While the interpretation of parameters within the familiar NNHM context is straightforward and with the inclusion of an unknown heterogeneity parameter it is intended that evidence from separate studies is sufficiently loosely connected to provide a robust estimation framework, it is not obvious to what extent this approach actually improves estimates in the extreme case of only two studies or more generally two data sources. Here we develop a suitable statistical hierarchical model to include two sources of data, e.g. two studies or meta-analyses. Within the proposed model, we describe a shrinkage estimator and inference methods including posterior predictive p-values. Furthermore, the value of this approach in the particular case of only two studies is evaluated in simulations.

The manuscript is organized as follows. In the next section, we present the statistical model and, in particular, shrinkage estimation and inference.
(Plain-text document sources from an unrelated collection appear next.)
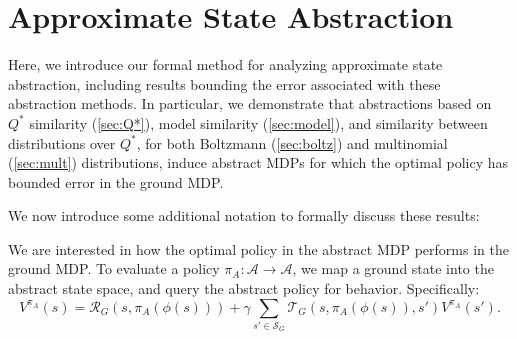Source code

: \section{Approximate State Abstraction}

Here, we introduce our formal method for analyzing approximate state abstraction, including results bounding the error associated with these abstraction methods. In particular, we demonstrate that abstractions based on $Q^*$ similarity (\ref{sec:Q*}), model similarity (\ref{sec:model}), and similarity between distributions over $Q^*$, for both Boltzmann (\ref{sec:boltz}) and multinomial (\ref{sec:mult}) distributions, induce abstract \acp{MDP} for which the optimal policy has bounded error in the ground MDP.





We now introduce some additional notation to formally discuss these results:

We are interested in how the optimal policy in the abstract \ac{MDP} performs in the ground \ac{MDP}. To evaluate a policy $\pi_A:\mathcal{A}\rightarrow\mathcal{A}$, we map a ground state into the abstract state space, and query the abstract policy for behavior. Specifically:
\begin{equation}
V^{\pi_A}(s) = \mathcal{R}_G(s,\pi_A(\phi(s))) + \gamma \sum_{s' \in \mathcal{S}_G} \mathcal{T}_G(s,\pi_A(\phi(s)),s')V^{\pi_A}(s').
\end{equation}

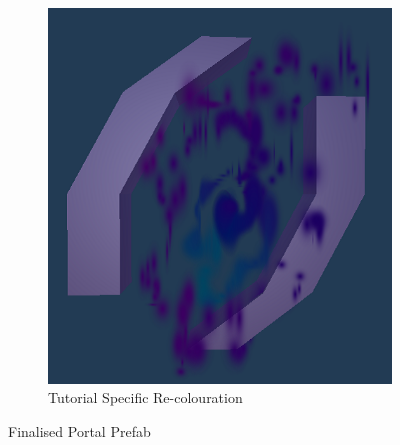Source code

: \begin{figure}[H]
\begin{subfigure}{0.4\textwidth}
  \includegraphics[width=1\linewidth]{Figures/finportb.png}
  \caption{Tutorial Specific Re-colouration}
\end{subfigure}
\caption{Finalised Portal Prefab}
\label{portals}
\end{figure}

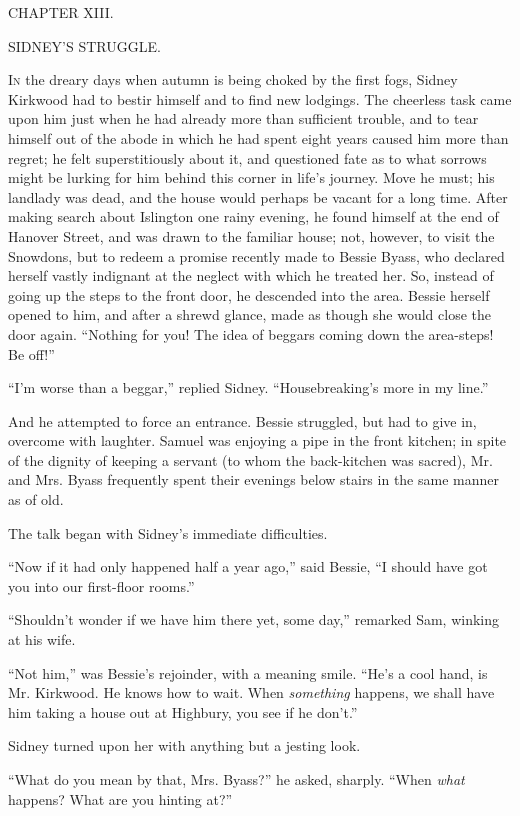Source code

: {}

{CHAPTER XIII.}

SIDNEY'S STRUGGLE.

\textsc{In} the dreary days when autumn is being choked by the first
fogs, Sidney Kirkwood had to bestir himself and to find new lodgings.
The cheerless task came upon him just when he had already more than
sufficient trouble, and to tear himself out of the abode in which he had
spent eight years caused him more than regret; he felt superstitiously
about it, and questioned fate as to what sorrows might be lurking for
him behind this corner in life's journey. Move he must; his landlady was
dead, and the house would perhaps be vacant for a long time. After
making search about Islington one rainy evening, he found himself at the
end of Hanover Street, and was drawn to the familiar house; not,
however, to visit the {}Snowdons, but to redeem a promise recently made
to Bessie Byass, who declared herself vastly indignant at the neglect
with which he treated her. So, instead of going up the steps to the
front door, he descended into the area. Bessie herself opened to him,
and after a shrewd glance, made as though she would close the door
again. ``Nothing for you! The idea of beggars coming down the
area-steps! Be off!''

``I'm worse than a beggar,'' replied Sidney. ``Housebreaking's more in
my line.''

And he attempted to force an entrance. Bessie struggled, but had to give
in, overcome with laughter. Samuel was enjoying a pipe in the front
kitchen; in spite of the dignity of keeping a servant (to whom the
back-kitchen was sacred), Mr. and Mrs. Byass frequently spent their
evenings below stairs in the same manner as of old.

The talk began with Sidney's immediate difficulties.

``Now if it had only happened half a year ago,'' said Bessie, ``I should
have got you into our first-floor rooms.''

{}``Shouldn't wonder if we have him there yet, some day,'' remarked Sam,
winking at his wife.

``Not him,'' was Bessie's rejoinder, with a meaning smile. ``He's a cool
hand, is Mr. Kirkwood. He knows how to wait. When \emph{something}
happens, we shall have him taking a house out at Highbury, you see if he
don't.''

Sidney turned upon her with anything but a jesting look.

``What do you mean by that, Mrs. Byass?'' he asked, sharply. ``When
\emph{what} happens? What are you hinting at?''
The following sections are dedicated to a simulation study investigating the operating characteristics of the proposed methodology and an application in CJD. Motivated by a meta-analysis investigating the effect of immunosuppression in paediatric liver transplantation patients, we extend the shrinkage applications to more general settings considering two data sources, e.g. two meta-analyses, rather than two studies. Finally, we close with some conclusions and a brief discussion.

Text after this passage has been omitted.